Nous entamons ce dossier avec un peu de recul pour analyser la situation en République démocratique du Congo.
• Une stratégie de silence limité
Il importe de rappeler que, depuis son départ du pouvoir en janvier 2019, Joseph Kabila a choisi de rester discret, adoptant une stratégie du silence qui a contribué à créer une ambiguïté quant à ses positions et ses objectifs.
Durant cette période, son image publique est restée ternie, ses proches cherchant à le présenter comme un « président serein » après la première passation pacifique du pouvoir de l’histoire du Congo, malgré la controverse entourant les élections qui ont conduit à l’élection de son successeur et actuel président, Félix Tshisekedi.
À mesure que le temps passait et que la situation sécuritaire dans l’est du pays se détériorait, avec notamment la reprise du conflit dans des régions comme Goma et Bukavu, et les accusations de Tshisekedi envers Kabila d’être impliqué dans cette crise en soutenant le mouvement M23, ce silence semblait faire plus de mal que de bien, car il permettait à ses proches d’intensifier les rumeurs sur son intention de revenir sur la scène politique.
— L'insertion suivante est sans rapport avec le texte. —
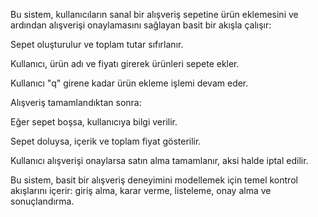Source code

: 

Bu sistem, kullanıcıların sanal bir alışveriş sepetine ürün eklemesini ve ardından alışverişi onaylamasını sağlayan basit bir akışla çalışır:

Sepet oluşturulur ve toplam tutar sıfırlanır.

Kullanıcı, ürün adı ve fiyatı girerek ürünleri sepete ekler.

Kullanıcı "q" girene kadar ürün ekleme işlemi devam eder.

Alışveriş tamamlandıktan sonra:

Eğer sepet boşsa, kullanıcıya bilgi verilir.

Sepet doluysa, içerik ve toplam fiyat gösterilir.

Kullanıcı alışverişi onaylarsa satın alma tamamlanır, aksi halde iptal edilir.

Bu sistem, basit bir alışveriş deneyimini modellemek için temel kontrol akışlarını içerir: giriş alma, karar verme, listeleme, onay alma ve sonuçlandırma.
• Un retour médiatique suivi d’une levée d’immunité à J. Kabila
Son retour à Goma, le vendredi 18 avril 2025, dans un contexte de crise sécuritaire en République démocratique du Congo, n’a fait que raviver davantage les tensions politiques.
Revenu dans son pays par la zone sous contrôle du M23, qu’il est accusé par les autorités de soutenir, l’ancien président multiplie les apparitions publiques. Un retour au premier plan soigneusement préparé par une poignée de ses fidèles, lesquels tentent d’imposer un face-à-face avec son successeur.
On relève que les sénateurs, quelques semaines après son retour, ont voté le 22 mai 2025, avec une écrasante majorité, en faveur de la levée de l’immunité de l’ancien chef de l’État et sénateur à vie, accusé par Félix Tshisekedi de soutenir les rebelles de l’AFC/M23. Joseph Kabila, qui prétend toujours être en exil, est donc officiellement poursuivi pour trahison.
Ce retour médiatique intervient à un moment très délicat, à un moment où Tshisekedi peine à gérer la crise du M23, qui s’est étendue à l’est du pays, déstabilisant son régime.
A noter que l’ONU accuse le M23 d’avoir commis des crimes généralisés contre des civils et de recevoir un soutien du Rwanda, selon les médias d’État congolais.
• Ouverture d’un procès à l’encontre de Kabila
Un procès contre l’ancien président congolais Joseph Kabila s’est ouvert en République démocratique du Congo devant la Cour militaire suprême, après la levée de son immunité par le Sénat, en mai dernier, et Kabila se retrouve ainsi poursuivi par de graves accusations.
Selon certains medias internationaux, l’acte d’accusation comprend des chefs d’accusation graves, notamment:
a) participation à une rébellion,
b) crime contre la paix,
c) meurtre avec préméditation,
d) trahison,
e) incitation,
f) viol,
g) torture,
h) déplacement forcé,
i) et prise de contrôle de Goma par la force.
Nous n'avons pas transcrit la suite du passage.